It may seem an ungracious thing in some quarters to censure even mildly these efforts of Irishmen considering the sufferings of imprisonment and death which many of them have recently endured; but in the name of humanity – which is a greater name even than that of Irish nationality – let the question be faced: Was it a gracious thing to cause over 1,300 casualties in Dublin in Easter week, many of these being women and children and non-combatants, and that, too, at a time when the world was plunged into the most dreadful and bloody war in all history? And what was it all for? Was it the last desperate effort of outraged men to rescue the wretched slum-dwellers of Dublin from their inhuman dens and provide them with decent habitations and a living wage? Was it to mitigate the lot of the poor Irish agricultural labourer, to save him from the brutal conditions in which he has lived for generations, one of the most abused human creatures in Europe? Whatever answer to such questions might be given by such men as the late James Connolly, it cannot be pretended for one moment that the rank and file of Irishmen who are still willing to fritter away their energies in this age-long race after the will-o’-the-wisp of a “nationality” that would leave them economically where they are, or worse, have any definite aim of striking at the root of Ireland’s economic and industrial miseries. There is, on the contrary, abundant evidence to prove that many of them are still completely possessed by all the traditional fury of the traditional “patriot”. “Ireland a nation” may conceivably be a high ideal to thousands of Irishmen, but the point to be emphasised here is that it is not a first-class Socialist issue, that it has no direct relation to Socialism, and that there is no satisfactory evidence adduced to show that its realisation under modern capitalism would be of the slightest benefit to the Irish workers.

From the point of view of the international Socialist, Home Rule is not worth the bones of one Irish volunteer, an Irish republic of wage-slavery and capitalistic plunder is not worth the bones of one Sinn Fein volunteer, and the maintenance of the legislative union with England is not worth the bones of one Ulster volunteer. No true Irishman who has any real regard for his country and his kind can afford the loss of a single fellow-countryman, whether of Ulster, Munster, Leinster or Connaught, in these dramatic enterprises concerning things that don’t matter a groat for the economic prosperity and happiness of the great masses of the Irish people.
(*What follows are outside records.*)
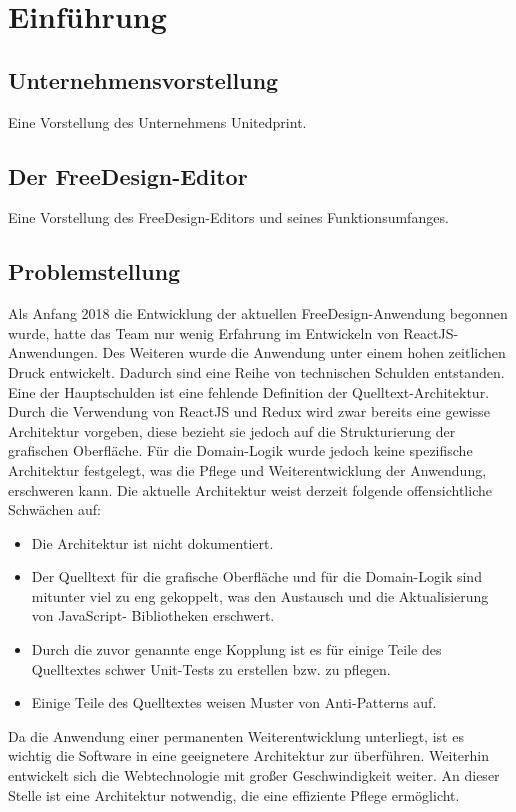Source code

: \chapter{Einführung} 
\section{Unternehmensvorstellung} 
Eine Vorstellung des Unternehmens Unitedprint.
\section{Der FreeDesign-Editor}
\label{Der FreeDesign-Editor}
Eine Vorstellung des FreeDesign-Editors und seines Funktionsumfanges.

\section{Problemstellung}
Als Anfang 2018 die Entwicklung der aktuellen FreeDesign-Anwendung begonnen wurde, hatte das Team nur wenig Erfahrung im Entwickeln von ReactJS-Anwendungen. Des Weiteren wurde die Anwendung unter einem hohen zeitlichen Druck entwickelt.
Dadurch sind eine Reihe von technischen Schulden entstanden. Eine der Hauptschulden ist eine fehlende Definition der Quelltext-Architektur. Durch die Verwendung von ReactJS und Redux wird zwar bereits eine gewisse Architektur vorgeben, diese bezieht sie jedoch auf die Strukturierung der grafischen Oberfläche. Für die Domain-Logik wurde jedoch keine spezifische Architektur festgelegt, was die Pflege und Weiterentwicklung der Anwendung, erschweren kann.
Die aktuelle Architektur weist derzeit folgende offensichtliche Schwächen auf:
\begin{itemize}
  \item Die Architektur ist nicht dokumentiert.
  \item Der Quelltext für die grafische Oberfläche und für die Domain-Logik sind mitunter viel
  zu eng gekoppelt, was den Austausch und die Aktualisierung von JavaScript-
  Bibliotheken erschwert.
  \item Durch die zuvor genannte enge Kopplung ist es für einige Teile des Quelltextes
  schwer Unit-Tests zu erstellen bzw. zu pflegen.
  \item Einige Teile des Quelltextes weisen Muster von Anti-Patterns auf.
\end{itemize}
Da die Anwendung einer permanenten Weiterentwicklung unterliegt, ist es wichtig die Software in eine geeignetere Architektur zur überführen. Weiterhin entwickelt sich die Webtechnologie mit großer Geschwindigkeit weiter. An dieser Stelle ist eine Architektur notwendig, die eine effiziente Pflege ermöglicht.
In these bitter days of war, with food prices so abnormal, we have here in Belfast linen weavers whose average wages are only 15s a week, and in one of the largest department shops in the city – Robinson & Cleavers – a strike has been going on for many weeks against wages that must mean actual starvation. These wage-slaves have issued a leaflet in which they tell the public that a girl with two years’ experience receives only 5s a week, another with four years’ experience 6s a week, a third with seven years’ experience 9s, and a fourth with eight years’ experience receives 9s 7½d.

Now what in Reason’s name had the dramatic follies of Easter week to do with such facts as these? Would a Parliament on College Green abolish these conditions? Would an Irish republic deal drastically with the oppressors of Irish shop-girls? Five years ago a prominent Socialist organ (the Clarion) described the Irish Parliamentary Party as a “group of old-fashioned politicians of the most commonplace wire-pulling type, while its political influence is a danger to real democracy and a stumbling bloc to real reform”. Yet this is the party that is struggling to set Ireland “free”, while, of course, the opposing group of Irish politicians are struggling equally hard to keep Ireland free and to maintain all the blessings we enjoy under the legislative union with England. Presumably the above-mentioned facts and figures are some of these blessings – our “birthright”, as these grotesque humbuggers of the people are fond of calling them! Let it be repeated that to the genuine Socialist neither of these achievements are worth the sacrifice of a single “patriot” belonging to either of the deluded hosts. Nay, poor old deluded, suffering and bleeding Ireland needs all her sons of the North, South, East and West, not to engage in fratricidal strife at the behest of their political and economic lords and masters – backed by canting theologians, those henchmen of the great everywhere – she needs all her sons on the contrary to unite in one strong bond of loving service for each other, to drop the worn-out slogans and shibboleths of generations of dead and gone, and by their goodwill and loving service to living Irishmen and women and little children, overthrow once for all this outrageous tyranny of a dead past.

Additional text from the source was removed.